Some where vicars have managed to shoehorn their views in about LGBT people, women not having children etc etc.
Much better to just go to a carol service if you fancy a sing song and avoid any actual services.

Bigstones · 07/12/2023 10:14

gannett · 06/12/2023 16:31

I like parties and gluttony and debauchery and excess, and don't need an excuse for any of those things. At Xmas there are just more people who are willing to join me.

I think we should be friends.

Butterflywings18 · 08/12/2023 22:48

AyrshireTryer · 07/12/2023 10:09

I have been to many a dismal church service around Christmas.
Some where vicars have managed to shoehorn their views in about LGBT people, women not having children etc etc.
Much better to just go to a carol service if you fancy a sing song and avoid any actual services.

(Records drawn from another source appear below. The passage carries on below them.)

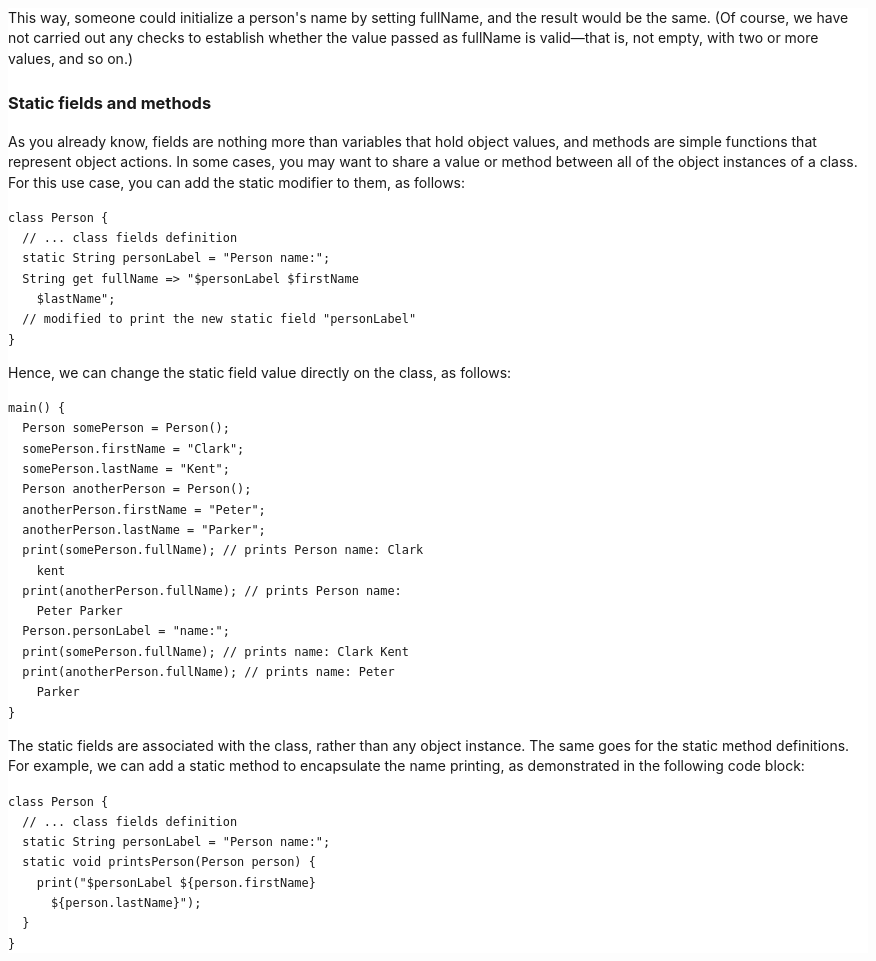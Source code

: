 This way, someone could initialize a person's name by setting fullName, and the result would be the same. (Of course, we have not carried out any checks to establish whether the value passed as fullName is valid—that is, not empty, with two or more values, and so on.)

### Static fields and methods

As you already know, fields are nothing more than variables that hold object values, and methods are simple functions that represent object actions. In some cases, you may want to share a value or method between all of the object instances of a class. For this use case, you can add the static modifier to them, as follows:

```
class Person {
  // ... class fields definition
  static String personLabel = "Person name:";
  String get fullName => "$personLabel $firstName 
    $lastName";
  // modified to print the new static field "personLabel"
}
```

Hence, we can change the static field value directly on the class, as follows:

```
main() {
  Person somePerson = Person();
  somePerson.firstName = "Clark";
  somePerson.lastName = "Kent";
  Person anotherPerson = Person();
  anotherPerson.firstName = "Peter";
  anotherPerson.lastName = "Parker";
  print(somePerson.fullName); // prints Person name: Clark 
    kent
  print(anotherPerson.fullName); // prints Person name: 
    Peter Parker
  Person.personLabel = "name:";
  print(somePerson.fullName); // prints name: Clark Kent
  print(anotherPerson.fullName); // prints name: Peter 
    Parker
}
```

The static fields are associated with the class, rather than any object instance. The same goes for the static method definitions. For example, we can add a static method to encapsulate the name printing, as demonstrated in the following code block:

```
class Person {
  // ... class fields definition
  static String personLabel = "Person name:";
  static void printsPerson(Person person) {
    print("$personLabel ${person.firstName} 
      ${person.lastName}");
  }
}
```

The views of people who can't understand human biology & the attraction between same sex individuals is neither here nor there. The only thing that counts is faith & belief in God. The Church is only a place where those who believe gather & all should be welcome. Ultimately despite the fact there are those who may never understand same sex attraction & I agree its difficult, the fact is God is love & our only judge ❤️

ErrolTheDragon · 08/12/2023 23:06

Midwinter festivals are pretty ubiquitous across various (non tropical) cultures throughout history. The fact that one religion or another appropriates it at various times doesn't mean everyone else has to miss out.

AlecTrevelyan006 · 08/12/2023 23:19

I'm an atheist and I love Christmas. If Christmas didn't exist we'd just invent something else quite similar. It provides an anchor point to the year and is a key part of the golden thread that links people across both distance and time.

MrsSkylerWhite · 09/12/2023 00:02

AlecTrevelyan006 · Yesterday 23:19

I'm an atheist and I love Christmas. If Christmas didn't exist we'd just invent something else quite similar.

We did. Mid-winter festival was a thing long before Christianity.